Plain-text document sources
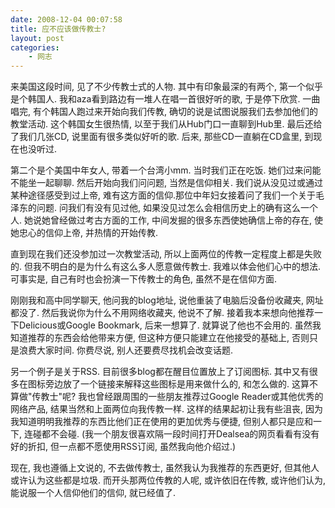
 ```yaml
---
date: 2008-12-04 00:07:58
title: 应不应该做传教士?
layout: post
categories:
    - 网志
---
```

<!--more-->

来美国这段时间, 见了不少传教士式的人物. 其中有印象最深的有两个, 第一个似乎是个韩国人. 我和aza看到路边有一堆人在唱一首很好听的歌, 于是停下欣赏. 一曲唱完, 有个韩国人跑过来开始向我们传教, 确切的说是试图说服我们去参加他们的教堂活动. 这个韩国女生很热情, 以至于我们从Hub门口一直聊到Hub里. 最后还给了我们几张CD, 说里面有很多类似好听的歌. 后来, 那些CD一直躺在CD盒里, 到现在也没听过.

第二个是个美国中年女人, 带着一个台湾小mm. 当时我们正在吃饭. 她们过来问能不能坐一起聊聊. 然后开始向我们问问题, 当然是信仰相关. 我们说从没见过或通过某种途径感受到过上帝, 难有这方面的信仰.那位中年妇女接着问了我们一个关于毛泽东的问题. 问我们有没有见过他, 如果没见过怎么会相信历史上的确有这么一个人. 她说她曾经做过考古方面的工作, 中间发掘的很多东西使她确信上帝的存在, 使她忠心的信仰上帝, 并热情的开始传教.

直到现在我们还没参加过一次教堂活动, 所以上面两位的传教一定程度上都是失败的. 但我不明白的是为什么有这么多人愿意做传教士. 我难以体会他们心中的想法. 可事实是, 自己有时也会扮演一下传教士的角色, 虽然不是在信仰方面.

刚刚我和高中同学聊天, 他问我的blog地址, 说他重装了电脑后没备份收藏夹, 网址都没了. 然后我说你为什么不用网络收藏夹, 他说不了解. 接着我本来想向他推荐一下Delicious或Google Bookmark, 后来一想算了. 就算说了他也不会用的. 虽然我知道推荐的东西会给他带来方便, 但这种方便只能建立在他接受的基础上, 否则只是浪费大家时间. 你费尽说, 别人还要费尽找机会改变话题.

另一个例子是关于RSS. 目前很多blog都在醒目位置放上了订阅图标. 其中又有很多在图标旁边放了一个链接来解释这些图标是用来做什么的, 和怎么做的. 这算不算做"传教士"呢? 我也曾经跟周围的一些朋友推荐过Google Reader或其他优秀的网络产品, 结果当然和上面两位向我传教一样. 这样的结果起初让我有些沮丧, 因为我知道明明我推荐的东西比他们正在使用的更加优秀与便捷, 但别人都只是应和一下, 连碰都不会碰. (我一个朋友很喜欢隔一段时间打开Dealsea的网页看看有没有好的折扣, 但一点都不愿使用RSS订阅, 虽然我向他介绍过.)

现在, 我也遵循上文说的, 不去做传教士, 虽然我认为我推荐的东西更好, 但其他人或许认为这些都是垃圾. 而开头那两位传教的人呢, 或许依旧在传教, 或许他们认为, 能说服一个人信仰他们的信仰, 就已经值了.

[TASK TO COMPLETE] Print each line, exactly as written, from the one that contains "第二个是个美国中年女人, 带着一个台湾小mm. 当时我们正在吃饭." to the end of the data above, with both end lines included and nothing else.

[TASK ANSWER]
第二个是个美国中年女人, 带着一个台湾小mm. 当时我们正在吃饭. 她们过来问能不能坐一起聊聊. 然后开始向我们问问题, 当然是信仰相关. 我们说从没见过或通过某种途径感受到过上帝, 难有这方面的信仰.那位中年妇女接着问了我们一个关于毛泽东的问题. 问我们有没有见过他, 如果没见过怎么会相信历史上的确有这么一个人. 她说她曾经做过考古方面的工作, 中间发掘的很多东西使她确信上帝的存在, 使她忠心的信仰上帝, 并热情的开始传教.

直到现在我们还没参加过一次教堂活动, 所以上面两位的传教一定程度上都是失败的. 但我不明白的是为什么有这么多人愿意做传教士. 我难以体会他们心中的想法. 可事实是, 自己有时也会扮演一下传教士的角色, 虽然不是在信仰方面.

刚刚我和高中同学聊天, 他问我的blog地址, 说他重装了电脑后没备份收藏夹, 网址都没了. 然后我说你为什么不用网络收藏夹, 他说不了解. 接着我本来想向他推荐一下Delicious或Google Bookmark, 后来一想算了. 就算说了他也不会用的. 虽然我知道推荐的东西会给他带来方便, 但这种方便只能建立在他接受的基础上, 否则只是浪费大家时间. 你费尽说, 别人还要费尽找机会改变话题.

另一个例子是关于RSS. 目前很多blog都在醒目位置放上了订阅图标. 其中又有很多在图标旁边放了一个链接来解释这些图标是用来做什么的, 和怎么做的. 这算不算做"传教士"呢? 我也曾经跟周围的一些朋友推荐过Google Reader或其他优秀的网络产品, 结果当然和上面两位向我传教一样. 这样的结果起初让我有些沮丧, 因为我知道明明我推荐的东西比他们正在使用的更加优秀与便捷, 但别人都只是应和一下, 连碰都不会碰. (我一个朋友很喜欢隔一段时间打开Dealsea的网页看看有没有好的折扣, 但一点都不愿使用RSS订阅, 虽然我向他介绍过.)

现在, 我也遵循上文说的, 不去做传教士, 虽然我认为我推荐的东西更好, 但其他人或许认为这些都是垃圾. 而开头那两位传教的人呢, 或许依旧在传教, 或许他们认为, 能说服一个人信仰他们的信仰, 就已经值了.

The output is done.